# [Collected data]
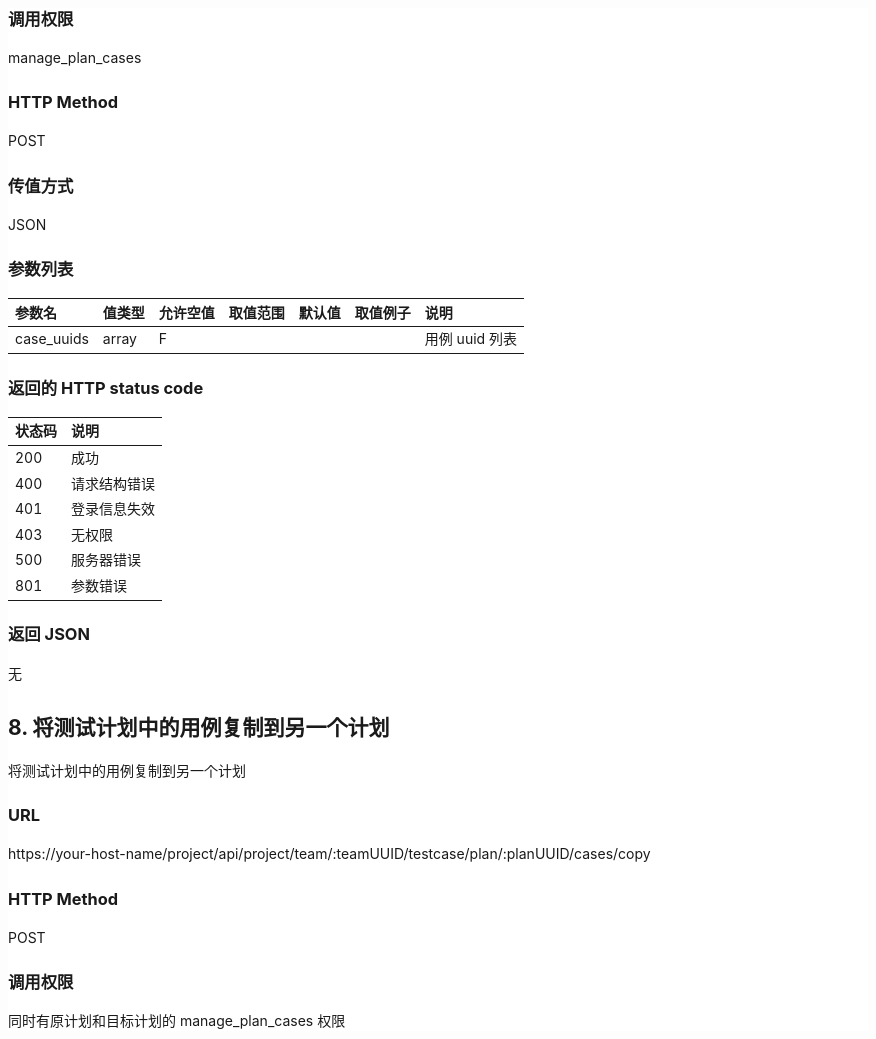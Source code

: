 ### 调用权限

manage_plan_cases

### HTTP Method

POST

### 传值方式

JSON

### 参数列表

| 参数名     | 值类型 | 允许空值 | 取值范围 | 默认值 | 取值例子 | 说明           |
| :--------- | :----- | :------- | :------- | :----- | :------- | :------------- |
| case_uuids | array  | F        |          |        |          | 用例 uuid 列表 |

### 返回的 HTTP status code

| 状态码 | 说明         |
| :----- | :----------- |
| 200    | 成功         |
| 400    | 请求结构错误 |
| 401    | 登录信息失效 |
| 403    | 无权限       |
| 500    | 服务器错误   |
| 801    | 参数错误     |

### 返回 JSON

无

## 8. 将测试计划中的用例复制到另一个计划

将测试计划中的用例复制到另一个计划

### URL

https://your-host-name/project/api/project/team/:teamUUID/testcase/plan/:planUUID/cases/copy

### HTTP Method

POST

### 调用权限

同时有原计划和目标计划的 manage_plan_cases 权限
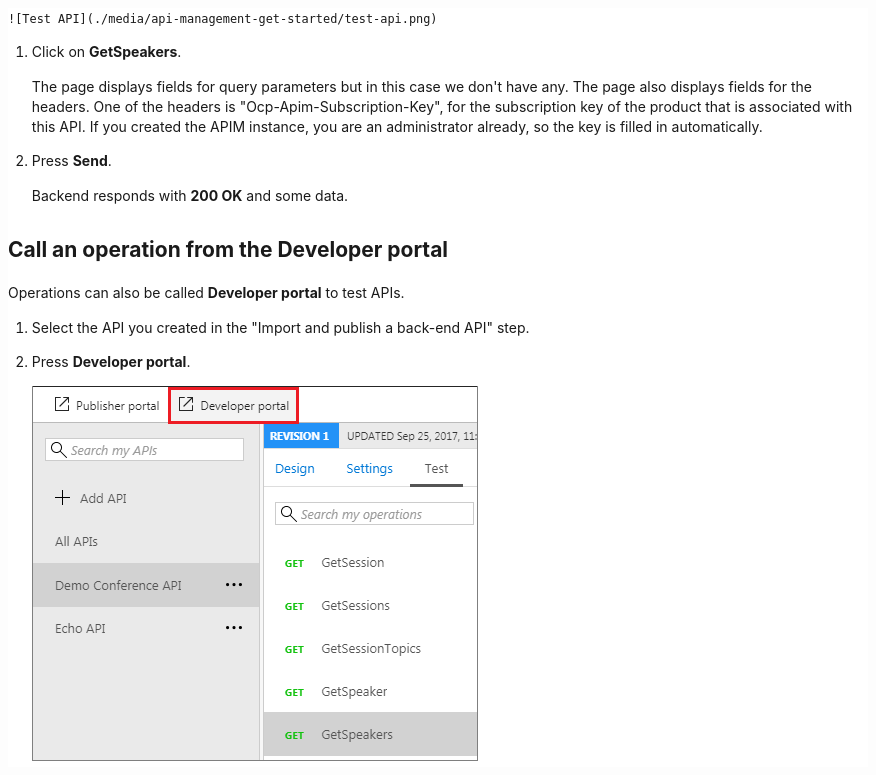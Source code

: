     ![Test API](./media/api-management-get-started/test-api.png)
    
1. Click on **GetSpeakers**.

    The page displays fields for query parameters but in this case we don't have any. The page also displays fields for the headers. One of the headers is "Ocp-Apim-Subscription-Key", for the subscription key of the product that is associated with this API. If you created the APIM instance, you are an administrator already, so the key is filled in automatically. 
    
4. Press **Send**.

    Backend responds with **200 OK** and some data.

## <a name="call-operation"> </a>Call an operation from the Developer portal

Operations can also be called **Developer portal** to test APIs. 

1. Select the API you created in the "Import and publish a back-end API" step.
2. Press **Developer portal**.

    ![Test in Developer portal](./media/api-management-get-started/developer-portal.png)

# [Work order]
How many of the lines above contain "with"? Give the number by itself.

# [Response area]
2